- Born: c. 1965–1975 Unknown
- Died: c. December 1990 Unknown
- Cause of death: Starvation and exhaustion
- Body discovered: 25 December 1990, Teteringen, Breda, Netherlands
- Resting place: Groenstraat, Teteringen (located directly across from the Sint-Willibrorduskerk), Breda, Netherlands
- Known for: Unidentified victim of homicide; unsolved murder
- Height: 5 ft 4 in (160 cm)

= Teteringen Girl =

Murdered girl in the Netherlands, 1990

The Teteringen Girl (Dutch: Meisje van Teteringen; French: La jeune fille de Teteringen) is an unidentified teenaged girl or woman found dead on 25 December 1990 in the Cadettenkamp forest outside of Teteringen, a village northeast of Breda, Netherlands. She is one of the 41 unidentified women mentioned in Interpol's Operation Identify Me.

==Circumstances==
The Teteringen Girl was found by hikers near a trail near Galgestraat and Cadettenkamp (close to the A27 Motorway) on Christmas Day, 1990. The body was wrapped in a rug and covered with several blankets. She was wearing a red turtleneck sweater from a brand called Carine (which could only be purchased in Belgium at the time) and burgundy red corduroy trousers. She was not wearing socks, undergarments, or shoes.

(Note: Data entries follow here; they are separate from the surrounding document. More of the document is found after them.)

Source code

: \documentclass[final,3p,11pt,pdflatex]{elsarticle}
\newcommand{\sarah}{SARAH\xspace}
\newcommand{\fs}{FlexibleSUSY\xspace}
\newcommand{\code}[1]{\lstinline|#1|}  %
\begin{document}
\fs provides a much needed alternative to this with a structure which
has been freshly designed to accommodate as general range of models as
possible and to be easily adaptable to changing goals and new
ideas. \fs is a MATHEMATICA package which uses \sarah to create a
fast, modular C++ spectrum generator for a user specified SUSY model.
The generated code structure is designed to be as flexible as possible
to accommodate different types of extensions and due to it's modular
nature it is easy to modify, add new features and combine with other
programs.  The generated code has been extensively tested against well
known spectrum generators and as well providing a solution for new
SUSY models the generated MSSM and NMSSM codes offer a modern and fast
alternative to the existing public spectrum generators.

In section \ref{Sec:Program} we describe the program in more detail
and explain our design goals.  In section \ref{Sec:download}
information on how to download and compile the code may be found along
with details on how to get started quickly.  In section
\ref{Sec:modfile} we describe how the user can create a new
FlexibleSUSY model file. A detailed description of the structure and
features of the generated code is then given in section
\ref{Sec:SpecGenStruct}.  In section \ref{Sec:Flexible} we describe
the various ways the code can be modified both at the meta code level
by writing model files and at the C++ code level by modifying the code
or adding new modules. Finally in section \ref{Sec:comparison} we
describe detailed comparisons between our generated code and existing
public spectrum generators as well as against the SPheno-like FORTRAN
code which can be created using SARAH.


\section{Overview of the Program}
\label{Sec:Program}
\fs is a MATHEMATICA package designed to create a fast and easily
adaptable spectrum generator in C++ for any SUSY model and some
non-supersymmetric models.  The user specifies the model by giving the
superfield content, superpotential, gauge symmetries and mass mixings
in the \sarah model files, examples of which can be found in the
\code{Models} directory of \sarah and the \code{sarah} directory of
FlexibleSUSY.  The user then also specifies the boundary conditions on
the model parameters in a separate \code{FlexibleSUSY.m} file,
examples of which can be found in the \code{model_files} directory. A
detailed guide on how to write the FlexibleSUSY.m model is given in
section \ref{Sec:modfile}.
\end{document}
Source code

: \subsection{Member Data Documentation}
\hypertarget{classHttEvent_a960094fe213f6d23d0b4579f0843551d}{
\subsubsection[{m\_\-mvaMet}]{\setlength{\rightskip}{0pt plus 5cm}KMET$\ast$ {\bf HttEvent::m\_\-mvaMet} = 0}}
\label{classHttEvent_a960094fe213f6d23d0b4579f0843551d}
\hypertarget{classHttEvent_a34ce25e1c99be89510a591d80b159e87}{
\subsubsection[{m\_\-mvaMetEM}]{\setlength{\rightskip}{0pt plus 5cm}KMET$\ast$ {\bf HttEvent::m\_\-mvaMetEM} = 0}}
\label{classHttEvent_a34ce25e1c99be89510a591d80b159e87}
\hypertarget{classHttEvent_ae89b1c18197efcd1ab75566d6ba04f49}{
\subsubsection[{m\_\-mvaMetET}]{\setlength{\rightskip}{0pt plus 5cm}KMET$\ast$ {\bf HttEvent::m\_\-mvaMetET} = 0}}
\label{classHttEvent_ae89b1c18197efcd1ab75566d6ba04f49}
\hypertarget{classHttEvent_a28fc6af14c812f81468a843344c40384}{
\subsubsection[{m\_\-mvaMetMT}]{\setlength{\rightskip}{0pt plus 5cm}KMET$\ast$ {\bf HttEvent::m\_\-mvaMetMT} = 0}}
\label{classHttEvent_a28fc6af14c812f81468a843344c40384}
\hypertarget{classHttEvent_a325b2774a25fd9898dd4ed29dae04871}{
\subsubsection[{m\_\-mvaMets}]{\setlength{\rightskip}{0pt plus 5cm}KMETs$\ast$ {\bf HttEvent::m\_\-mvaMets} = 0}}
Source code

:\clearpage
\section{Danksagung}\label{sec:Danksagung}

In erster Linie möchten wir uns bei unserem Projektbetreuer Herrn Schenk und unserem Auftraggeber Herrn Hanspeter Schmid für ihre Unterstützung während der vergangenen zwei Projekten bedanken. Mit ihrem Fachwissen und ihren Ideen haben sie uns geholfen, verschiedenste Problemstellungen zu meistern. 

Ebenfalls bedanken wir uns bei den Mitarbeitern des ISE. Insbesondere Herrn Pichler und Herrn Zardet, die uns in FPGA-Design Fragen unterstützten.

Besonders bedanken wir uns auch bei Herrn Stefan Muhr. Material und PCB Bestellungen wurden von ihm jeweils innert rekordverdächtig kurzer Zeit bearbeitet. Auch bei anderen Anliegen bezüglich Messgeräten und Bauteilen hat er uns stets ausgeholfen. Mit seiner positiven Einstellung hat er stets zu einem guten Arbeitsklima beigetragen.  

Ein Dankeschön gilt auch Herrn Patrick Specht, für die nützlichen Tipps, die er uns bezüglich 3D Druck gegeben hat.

==Physical characteristics==
The Teteringen Girl was 163 cm tall (approximately five feet four inches), with an olive complexion, and is estimated to have been between the ages of 15 and 25 at the time of her death.

Her cause of death was determined to be starvation and exhaustion. Her body was emaciated, with bite marks on her skin. There was also evidence that cigarettes had been put out on her skin as well.

She was assumed to be of Moroccan descent.

==Investigation==
It is believed that the Teteringen Girl lived in the Netherlands or another central European country (such as Belgium, France, Luxembourg, or Germany) for at least five years before her death. Although arrests were made after the discovery of her body, the case went cold.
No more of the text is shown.